Obiettivo di Consolo e dell’altro legale di Fini, Francesco Compagna, è quello di tutelare “ancor prima dell’onorabilità personale dell’attuale Presidente della Camera, l’organo istituzionale dal medesimo rappresentato”. Per questo gli avvocati chiederanno che vengano fuori i “mandanti” di quella che giudicano un’offensiva mediatica contro il leader di Fli. Ad essere contestato non è solo il reato di diffamazione a mezzo stampa, ma anche quelli “assai più gravi di estorsione, attentato a un organo costituzionale e cospirazione politica”. Un reato, quest’ultimo, prevista nelle forme “per accordo” e per “associazione” quasi mai contestato in passato.

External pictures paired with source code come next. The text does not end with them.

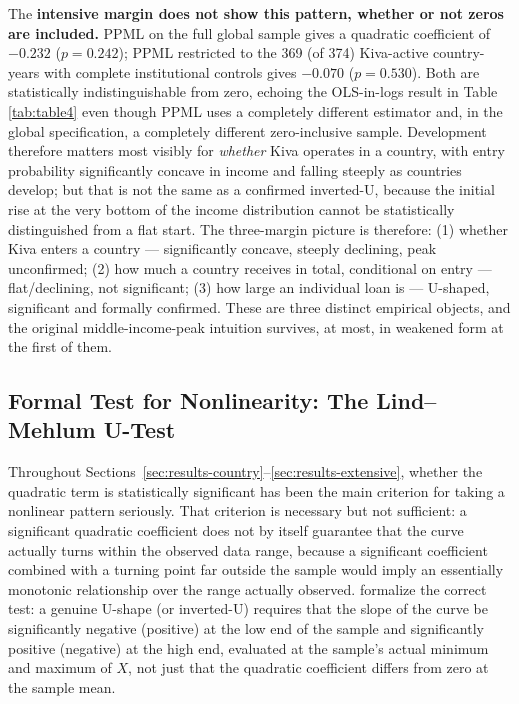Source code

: \documentclass[12pt]{article}
\begin{document}
The \textbf{intensive margin does not show this pattern, whether or not zeros are included.} PPML on
the full global sample gives a quadratic coefficient of $-0.232$ ($p=0.242$); PPML restricted to the
369 (of 374) Kiva-active country-years with complete institutional controls gives $-0.070$
($p=0.530$). Both are statistically indistinguishable from zero, echoing the OLS-in-logs result in
Table \ref{tab:table4} even though PPML uses a completely different estimator and, in the global
specification, a completely different zero-inclusive sample. Development therefore matters most
visibly for \emph{whether} Kiva operates in a country, with entry probability significantly concave in
income and falling steeply as countries develop; but that is not the same as a confirmed inverted-U,
because the initial rise at the very bottom of the income distribution cannot be statistically
distinguished from a flat start. The three-margin picture is therefore: (1) whether Kiva enters a
country --- significantly concave, steeply declining, peak unconfirmed; (2) how much a country
receives in total, conditional on entry --- flat/declining, not significant; (3) how large an
individual loan is --- U-shaped, significant and formally confirmed. These are three distinct
empirical objects, and the original middle-income-peak intuition survives, at most, in weakened form
at the first of them.

\subsection{Formal Test for Nonlinearity: The Lind--Mehlum U-Test}
\label{sec:utest}

Throughout Sections~\ref{sec:results-country}--\ref{sec:results-extensive}, whether the quadratic term
is statistically significant has been the main criterion for taking a nonlinear pattern seriously.
That criterion is necessary but not sufficient: a significant quadratic coefficient does not by itself
guarantee that the curve actually turns within the observed data range, because a significant
coefficient combined with a turning point far outside the sample would imply an essentially monotonic
relationship over the range actually observed. \citet{lindmehlum2010} formalize the correct test: a
genuine U-shape (or inverted-U) requires that the slope of the curve be significantly negative
(positive) at the low end of the sample and significantly positive (negative) at the high end,
evaluated at the sample's actual minimum and maximum of $X$, not just that the quadratic coefficient
differs from zero at the sample mean.
\end{document}
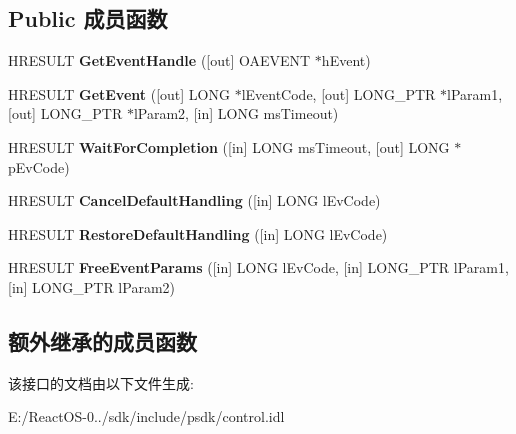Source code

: \subsection*{Public 成员函数}
\begin{DoxyCompactItemize}
\item 
\mbox{\label{interface_quartz_type_lib_1_1_i_media_event_a6c0c2adf9aec835743183553333fdeb6}} 
H\+R\+E\+S\+U\+LT {\bfseries Get\+Event\+Handle} (\mbox{[}out\mbox{]} O\+A\+E\+V\+E\+NT $\ast$h\+Event)
\item 
\mbox{\label{interface_quartz_type_lib_1_1_i_media_event_a69b89bcef537008e2538a8fb9e5cb561}} 
H\+R\+E\+S\+U\+LT {\bfseries Get\+Event} (\mbox{[}out\mbox{]} L\+O\+NG $\ast$l\+Event\+Code, \mbox{[}out\mbox{]} L\+O\+N\+G\+\_\+\+P\+TR $\ast$l\+Param1, \mbox{[}out\mbox{]} L\+O\+N\+G\+\_\+\+P\+TR $\ast$l\+Param2, \mbox{[}in\mbox{]} L\+O\+NG ms\+Timeout)
\item 
\mbox{\label{interface_quartz_type_lib_1_1_i_media_event_af141d53a06b33dbcf72c09f57de2447d}} 
H\+R\+E\+S\+U\+LT {\bfseries Wait\+For\+Completion} (\mbox{[}in\mbox{]} L\+O\+NG ms\+Timeout, \mbox{[}out\mbox{]} L\+O\+NG $\ast$p\+Ev\+Code)
\item 
\mbox{\label{interface_quartz_type_lib_1_1_i_media_event_a70cc0c176115872dbe664d03c97a8810}} 
H\+R\+E\+S\+U\+LT {\bfseries Cancel\+Default\+Handling} (\mbox{[}in\mbox{]} L\+O\+NG l\+Ev\+Code)
\item 
\mbox{\label{interface_quartz_type_lib_1_1_i_media_event_ad03c3698c42ee01fd12da2f8c064fdda}} 
H\+R\+E\+S\+U\+LT {\bfseries Restore\+Default\+Handling} (\mbox{[}in\mbox{]} L\+O\+NG l\+Ev\+Code)
\item 
\mbox{\label{interface_quartz_type_lib_1_1_i_media_event_aa25fdb21523ed8dbd033660ec1dc2dcd}} 
H\+R\+E\+S\+U\+LT {\bfseries Free\+Event\+Params} (\mbox{[}in\mbox{]} L\+O\+NG l\+Ev\+Code, \mbox{[}in\mbox{]} L\+O\+N\+G\+\_\+\+P\+TR l\+Param1, \mbox{[}in\mbox{]} L\+O\+N\+G\+\_\+\+P\+TR l\+Param2)
\end{DoxyCompactItemize}
\subsection*{额外继承的成员函数}


该接口的文档由以下文件生成\+:\begin{DoxyCompactItemize}
\item 
E\+:/\+React\+O\+S-\/0../sdk/include/psdk/control.\+idl\end{DoxyCompactItemize}
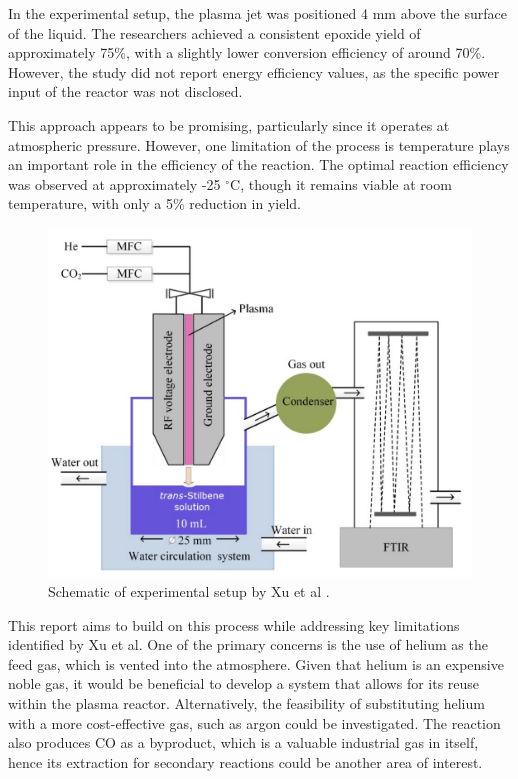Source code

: In the experimental setup, the plasma jet was positioned 4 mm above the surface of the liquid. The researchers achieved a consistent epoxide yield of approximately 75\%, with a slightly lower conversion efficiency of around 70\%. However, the study did not report energy efficiency values, as the specific power input of the reactor was not disclosed.

This approach appears to be promising, particularly since it operates at atmospheric pressure. However, one limitation of the process is temperature plays an important role in the efficiency of the reaction. The optimal reaction efficiency was observed at approximately -25 $^\circ$C, though it remains viable at room temperature, with only a 5\% reduction in yield.

\begin{figure}[h!]
	\centering
	\includegraphics[width=0.75\linewidth]{chapter_3/figures/han_epoxidation_setup.png}
	\caption{Schematic of experimental setup by Xu et al \cite{Xu2021}.}
	\label{fig:han_epoxidation_setup}
\end{figure}

This report aims to build on this process while addressing key limitations identified by Xu et al. One of the primary concerns is the use of helium as the feed gas, which is vented into the atmosphere. Given that helium is an expensive noble gas, it would be beneficial to develop a system that allows for its reuse within the plasma reactor. Alternatively, the feasibility of substituting helium with a more cost-effective gas, such as argon could be investigated. The reaction also produces CO as a byproduct, which is a valuable industrial gas in itself, hence its extraction for secondary reactions could be another area of interest.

Un precedente è quello di Francesco Cossiga: correva il 1991 e si era nel pieno della buferà di Gladio. Il presidente si autodenunciò e non successe assolutamente nulla.
Fini, oltre che per il caso della escort, vuole difendersi dall’accusa di voler confezionare un “auto-attentato”. Lo scrisse, parlando di “strane voci” il direttore di Libero Maurizio Belpietro che è già stato ascoltato in Procura dove però si è rifiutato di fare il nome della fonte.
Quanto alla escort, invece, la storia è stata lanciata prima da Libero e poi ribattuta, con tanto di intervista alla diretta interessata, dal sito web querelato. Rachele, nipote di un gerarca fascista, avrebbe confermato gli incontri parlando di un compenso di 1000 euro. Fini risponde alle insinuazioni con le carte bollate della Procura.